İstiklâl Mahkemeleri'nde boy gösteren ilk isim Hüseyin Cahit Yalçın oldu. Ankara İstiklâl Mahkemesi'nde yargılanan Hüseyin Cahit'in, mahkemeye sevk edilmesine gerekçe gösterilen suçu ise, Tanin gazetesinde yer alan bir haberdi. O dönemde, Terakkiperver Cumhuriyet Fırkası'nın merkezinde yapılan aramayı, Tanin Gazetesi'nde "baskın" olarak vermesi sebep gösterilmişti.
Bu suç isnadına karşı yaptığı savunmasında, "Hem eğer baskın kelimesi fena bir kelime ise, Terakkiperver Fırkası'nın benim aleyhimde ikame-i dava etmesi lazım gelirdi" diyerek mahkeme üyelerine hukuk dersi vermiş; ancak yine de muhkeme sonucunda Çorum'a sürgün edilmekten kurtulamamıştı. Birçok gazeteci de, "bir daha gazetecilik yapmayacağı sözü" vererek bu cezalardan sıyrılabilmeyi başarmıştı.
TAKRİR-İ SÜKÛN KANUNU İLE KAPATILAN YAYINLAR
SEBÎLÜRREŞAD: İlk günden itibaren İttihad-ı İslâm düşüncesinin savunucusu ve milli mücadelenin destekçisi olmuştu.
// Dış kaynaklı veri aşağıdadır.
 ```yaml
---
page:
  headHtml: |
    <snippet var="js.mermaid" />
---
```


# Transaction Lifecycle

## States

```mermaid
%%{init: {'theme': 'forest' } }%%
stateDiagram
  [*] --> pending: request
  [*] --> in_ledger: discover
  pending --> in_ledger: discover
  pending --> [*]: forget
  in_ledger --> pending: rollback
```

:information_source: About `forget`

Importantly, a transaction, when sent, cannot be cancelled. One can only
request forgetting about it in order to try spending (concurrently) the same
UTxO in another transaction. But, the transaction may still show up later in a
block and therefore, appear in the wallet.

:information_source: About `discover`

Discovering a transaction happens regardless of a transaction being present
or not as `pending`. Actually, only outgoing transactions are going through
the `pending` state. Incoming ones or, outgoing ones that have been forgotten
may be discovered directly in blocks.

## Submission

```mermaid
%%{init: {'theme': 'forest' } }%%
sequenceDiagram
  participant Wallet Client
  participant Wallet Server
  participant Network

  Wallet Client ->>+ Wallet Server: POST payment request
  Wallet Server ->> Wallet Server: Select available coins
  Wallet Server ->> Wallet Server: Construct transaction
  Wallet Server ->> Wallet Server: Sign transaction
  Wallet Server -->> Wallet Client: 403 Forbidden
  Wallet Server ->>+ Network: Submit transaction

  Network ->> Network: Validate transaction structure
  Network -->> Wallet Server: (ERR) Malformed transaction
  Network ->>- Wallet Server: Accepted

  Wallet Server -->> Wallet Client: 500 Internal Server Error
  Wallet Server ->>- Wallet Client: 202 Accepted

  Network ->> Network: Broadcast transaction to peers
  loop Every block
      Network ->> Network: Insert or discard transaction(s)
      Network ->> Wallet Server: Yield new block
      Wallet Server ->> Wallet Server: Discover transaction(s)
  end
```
Mehmet Akif'in çeşitli illerde, camilerde vaaz olarak yaptığı konuşmalar, Eşref Edib tarafından Sebîlürreşad dergisinde yayımlanarak; halkın manevi duyguları coşturulmakta, askerlerin ihtiyacı olan moral sağlanmaktaydı.
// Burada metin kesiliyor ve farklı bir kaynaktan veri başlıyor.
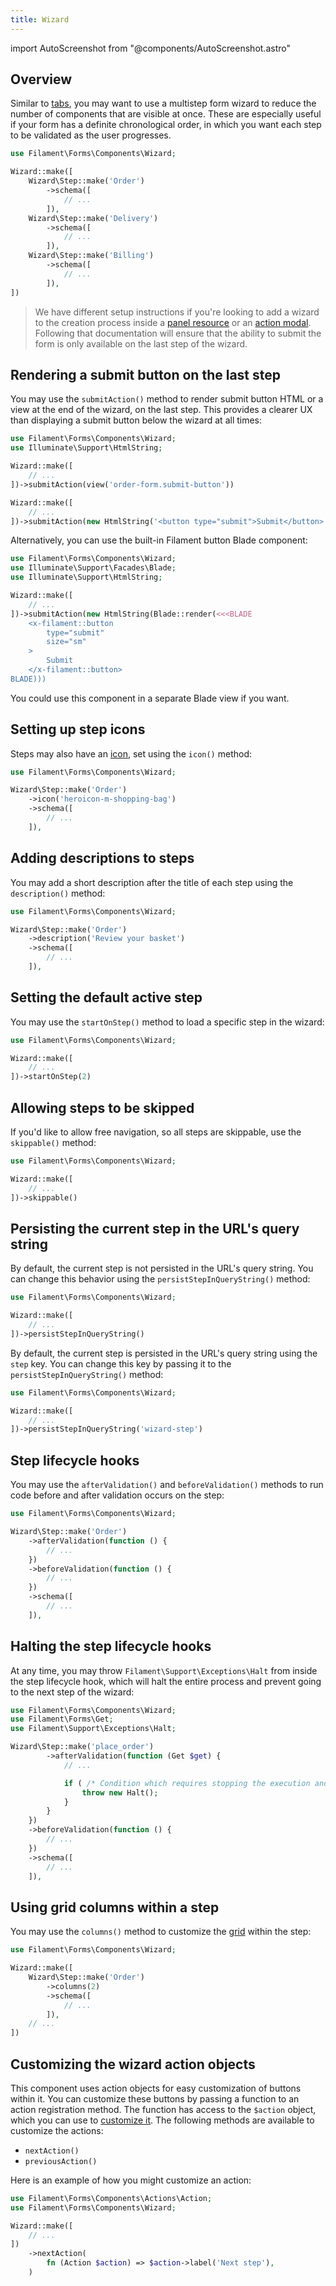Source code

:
 ```yaml
---
title: Wizard
---
```

import AutoScreenshot from "@components/AutoScreenshot.astro"

## Overview

Similar to [tabs](tabs), you may want to use a multistep form wizard to reduce the number of components that are visible at once. These are especially useful if your form has a definite chronological order, in which you want each step to be validated as the user progresses.

```php
use Filament\Forms\Components\Wizard;

Wizard::make([
    Wizard\Step::make('Order')
        ->schema([
            // ...
        ]),
    Wizard\Step::make('Delivery')
        ->schema([
            // ...
        ]),
    Wizard\Step::make('Billing')
        ->schema([
            // ...
        ]),
])
```

<AutoScreenshot name="forms/layout/wizard/simple" alt="Wizard" version="3.x" />

> We have different setup instructions if you're looking to add a wizard to the creation process inside a [panel resource](../../panels/resources/creating-records#using-a-wizard) or an [action modal](../../actions/modals#using-a-wizard-as-a-modal-form). Following that documentation will ensure that the ability to submit the form is only available on the last step of the wizard.

## Rendering a submit button on the last step

You may use the `submitAction()` method to render submit button HTML or a view at the end of the wizard, on the last step. This provides a clearer UX than displaying a submit button below the wizard at all times:

```php
use Filament\Forms\Components\Wizard;
use Illuminate\Support\HtmlString;

Wizard::make([
    // ...
])->submitAction(view('order-form.submit-button'))

Wizard::make([
    // ...
])->submitAction(new HtmlString('<button type="submit">Submit</button>'))
```

Alternatively, you can use the built-in Filament button Blade component:

```php
use Filament\Forms\Components\Wizard;
use Illuminate\Support\Facades\Blade;
use Illuminate\Support\HtmlString;

Wizard::make([
    // ...
])->submitAction(new HtmlString(Blade::render(<<<BLADE
    <x-filament::button
        type="submit"
        size="sm"
    >
        Submit
    </x-filament::button>
BLADE)))
```

You could use this component in a separate Blade view if you want.

## Setting up step icons

Steps may also have an [icon](https://blade-ui-kit.com/blade-icons?set=1#search), set using the `icon()` method:

```php
use Filament\Forms\Components\Wizard;

Wizard\Step::make('Order')
    ->icon('heroicon-m-shopping-bag')
    ->schema([
        // ...
    ]),
```

<AutoScreenshot name="forms/layout/wizard/icons" alt="Wizard with step icons" version="3.x" />

## Adding descriptions to steps

You may add a short description after the title of each step using the `description()` method:

```php
use Filament\Forms\Components\Wizard;

Wizard\Step::make('Order')
    ->description('Review your basket')
    ->schema([
        // ...
    ]),
```

<AutoScreenshot name="forms/layout/wizard/descriptions" alt="Wizard with step descriptions" version="3.x" />

## Setting the default active step

You may use the `startOnStep()` method to load a specific step in the wizard:

```php
use Filament\Forms\Components\Wizard;

Wizard::make([
    // ...
])->startOnStep(2)
```

## Allowing steps to be skipped

If you'd like to allow free navigation, so all steps are skippable, use the `skippable()` method:

```php
use Filament\Forms\Components\Wizard;

Wizard::make([
    // ...
])->skippable()
```

## Persisting the current step in the URL's query string

By default, the current step is not persisted in the URL's query string. You can change this behavior using the `persistStepInQueryString()` method:

```php
use Filament\Forms\Components\Wizard;

Wizard::make([
    // ...
])->persistStepInQueryString()
```

By default, the current step is persisted in the URL's query string using the `step` key. You can change this key by passing it to the `persistStepInQueryString()` method:

```php
use Filament\Forms\Components\Wizard;

Wizard::make([
    // ...
])->persistStepInQueryString('wizard-step')
```

## Step lifecycle hooks

You may use the `afterValidation()` and `beforeValidation()` methods to run code before and after validation occurs on the step:

```php
use Filament\Forms\Components\Wizard;

Wizard\Step::make('Order')
    ->afterValidation(function () {
        // ...
    })
    ->beforeValidation(function () {
        // ...
    })
    ->schema([
        // ...
    ]),
```

## Halting the step lifecycle hooks

At any time, you may throw `Filament\Support\Exceptions\Halt` from inside the step lifecycle hook, which will halt the entire process and prevent going to the next step of the wizard:

```php
use Filament\Forms\Components\Wizard;
use Filament\Forms\Get;
use Filament\Support\Exceptions\Halt;

Wizard\Step::make('place_order')
        ->afterValidation(function (Get $get) {
            // ...

            if ( /* Condition which requires stopping the execution and staying on the current step */ ) {
                throw new Halt();
            }
        }
    })
    ->beforeValidation(function () {
        // ...
    })
    ->schema([
        // ...
    ]),
```

## Using grid columns within a step

You may use the `columns()` method to customize the [grid](grid) within the step:

```php
use Filament\Forms\Components\Wizard;

Wizard::make([
    Wizard\Step::make('Order')
        ->columns(2)
        ->schema([
            // ...
        ]),
    // ...
])
```

## Customizing the wizard action objects

This component uses action objects for easy customization of buttons within it. You can customize these buttons by passing a function to an action registration method. The function has access to the `$action` object, which you can use to [customize it](../../actions/trigger-button). The following methods are available to customize the actions:

- `nextAction()`
- `previousAction()`

Here is an example of how you might customize an action:

```php
use Filament\Forms\Components\Actions\Action;
use Filament\Forms\Components\Wizard;

Wizard::make([
    // ...
])
    ->nextAction(
        fn (Action $action) => $action->label('Next step'),
    )
```

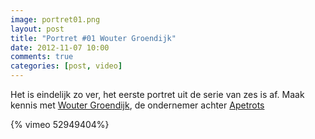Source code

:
 ```yaml
---
image: portret01.png
layout: post
title: "Portret #01 Wouter Groendijk"
date: 2012-11-07 10:00
comments: true
categories: [post, video]
---
```


Het is eindelijk zo ver, het eerste portret uit de serie van zes is af. Maak kennis met [Wouter Groendijk](http://localhost:4000/blog/wouter-groendijk/ "Linked-in"), de  ondernemer achter [Apetrots](http://www.apetrots.nl/ "Website")

<!--more-->

{% vimeo 52949404%} 
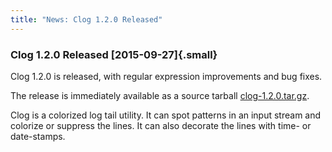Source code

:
 ```yaml
---
title: "News: Clog 1.2.0 Released"
---
```


### Clog 1.2.0 Released [2015-09-27]{.small}

Clog 1.2.0 is released, with regular expression improvements and bug fixes.

The release is immediately available as a source tarball
[clog-1.2.0.tar.gz](https://gothenburgbitfactory.org/download/clog-1.2.0.tar.gz).

Clog is a colorized log tail utility. It can spot patterns in an input stream
and colorize or suppress the lines. It can also decorate the lines with time- or
date-stamps.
1908'de Sırat-ı Müstakim adıyla Mehmet Âkif Bey ve Eşref Edip'in yayına başlattığı mecmua, Sebîlürreşad adıyla yayınına devam etmişti. Mecmua, İslamcılık fikriyatını yaymak için çıkarıldı ve milli mücadele yıllarında öncü bir rol oynadı. 641'inci sayısının ardından, Takrir-i Sükûn yasası sonrası dergi kapatılmıştı.
TEVHİD-İ EFKÂR: 1908'de Ebüzziya Tevfik tarafından çıkartılmaya başlandı ve ölümünden sonra oğulları Velid ve Talha Bey, gazeteyi çıkarmaya devam ettiler. Gazete, Milli Mücadele döneminde Mustafa Kemal'in resmini ve biyografisini yayımlayan ilk gazeteydi ve Sivas Kongresi'ne Ruşen Eşref'i muhabir olarak göndermişti.
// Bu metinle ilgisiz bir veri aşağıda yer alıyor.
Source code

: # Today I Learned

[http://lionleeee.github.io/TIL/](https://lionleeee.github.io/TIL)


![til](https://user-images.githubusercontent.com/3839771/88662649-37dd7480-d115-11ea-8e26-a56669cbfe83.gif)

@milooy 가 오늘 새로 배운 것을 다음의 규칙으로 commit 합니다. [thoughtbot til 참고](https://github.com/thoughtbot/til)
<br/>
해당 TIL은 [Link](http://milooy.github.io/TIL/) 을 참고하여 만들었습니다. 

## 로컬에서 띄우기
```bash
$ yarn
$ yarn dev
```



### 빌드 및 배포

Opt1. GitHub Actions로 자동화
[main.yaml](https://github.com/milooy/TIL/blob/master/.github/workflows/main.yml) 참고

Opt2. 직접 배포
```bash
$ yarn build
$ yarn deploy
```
Başyazar Velid Ebüzziya, Kurtuluş Savaşı'nda İstanbul'dan Anadolu'ya silah nakliyatında yardımcı olduğu için İstiklâl Madalyası ile onurlandırılmıştı. Bütün bunlara rağmen gazete, Takrir-i Sükûn Kanunu'na göre 5 Mart 1925'te süresiz olarak kapatıldı. Mustafa Kemal'in ölümünün ardından 1940'ta yayın hayatına devam etti.
TANİN: Tek partili rejim taraftarlarının, diktatörlük ve baskı rejimi dediği Osmanlı Devleti'nde Ağustos 1908'de kuruldu; ancak cumhuriyetin ilk yıllarında kapatıldı.
Hüseyin Cahit Yalçın, Tevfik Fikret ve Hüseyin Kazım'ın birlikte çıkardığı gazete, daha sonra diğer iki yazarın ayrılmasıyla, Hüseyin Cahit tarafından çıkarılmaya devam etti.
Tanin, 1925'te Terakkiperver Cumhuriyet Fırkası İstanbul Beykoz Şubesinde yapılan polisin aramasını "baskın" olarak yorumlayınca hükümet kararıyla (muhakeme edilmeksizin) kapatıldı ve Hüseyin Cahit, İstiklâl Mahkemesi'nde yargılanarak Çorum'a sürgüne gönderildi.
SADA-YI HAK: 1924'te Mehmet Sırrı (Sanlı) tarafından çıkartılmaya başlanan Sada-yı Hak gazetesi, Takrir-i Sükûn Kanunu ile kapatıldı.
VATAN: Amerika'da gazetecilik eğitimi alan ve liberal demokrasiyi savunan Ahmet Emin Yalman, Vakit gazetesinden ayrıldıktan sonra 26 Mart 1923'te bu gazeteyi kurdu.
1924 yılında kurulan Terakkiperver Cumhuriyet Fırkası'nı destekleyen gazete, Ağustos 1925'te Takrir-i Sükûn kararıyla kapatıldı. Mustafa Kemal'in ölümünden sonra gazete, tekrar yayın hayatına başladı.
SON TELGRAF: 14 Haziran 1924'te yayına başlayan gazete, Fevzi Lütfi Karaosmanoğlu, Hüseyin Avni, Sadri Ethem ve Suphi Nuri İleri tarafından çıkartıldı. Son Telgraf, daha ilk sayısında amacını "Türklük, cumhuriyet ve inkılap" değerlerini savunmak ve yükseltmek diye açıklamıştı.
Mustafa Kemal'i, Ankara Hükümeti'ni ve Halk Fırkası'nı eleştiren gazete, kısa sürede etkili bir muhalif gazete olmuştu. Gazete, Takrir-i Sükûn Kanunu'nun yürürlüğe girmesiyle birlikte diğer muhalif gazeteler gibi 6 Mart 1925'te kapatılmıştı.